Material for the task section start
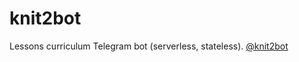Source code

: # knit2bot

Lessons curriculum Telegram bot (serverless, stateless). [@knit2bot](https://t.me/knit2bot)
Material for the task section end
Material for the task section start
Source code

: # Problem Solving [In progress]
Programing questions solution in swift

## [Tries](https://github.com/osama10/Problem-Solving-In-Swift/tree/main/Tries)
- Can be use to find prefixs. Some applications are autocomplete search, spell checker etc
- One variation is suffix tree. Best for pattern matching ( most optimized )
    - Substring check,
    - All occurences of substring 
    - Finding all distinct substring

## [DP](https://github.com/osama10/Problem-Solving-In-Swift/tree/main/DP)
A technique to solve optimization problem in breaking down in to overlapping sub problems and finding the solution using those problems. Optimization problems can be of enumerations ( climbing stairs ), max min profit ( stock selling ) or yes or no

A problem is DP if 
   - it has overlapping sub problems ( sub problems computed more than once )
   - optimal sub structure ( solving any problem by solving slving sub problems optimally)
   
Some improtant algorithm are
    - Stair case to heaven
Material for the task section end
• **The problem**
The result should be every line of the material that contains the word "problems", so copy those lines.

• **Answer below**
A technique to solve optimization problem in breaking down in to overlapping sub problems and finding the solution using those problems. Optimization problems can be of enumerations ( climbing stairs ), max min profit ( stock selling ) or yes or no
   - it has overlapping sub problems ( sub problems computed more than once )
   - optimal sub structure ( solving any problem by solving slving sub problems optimally)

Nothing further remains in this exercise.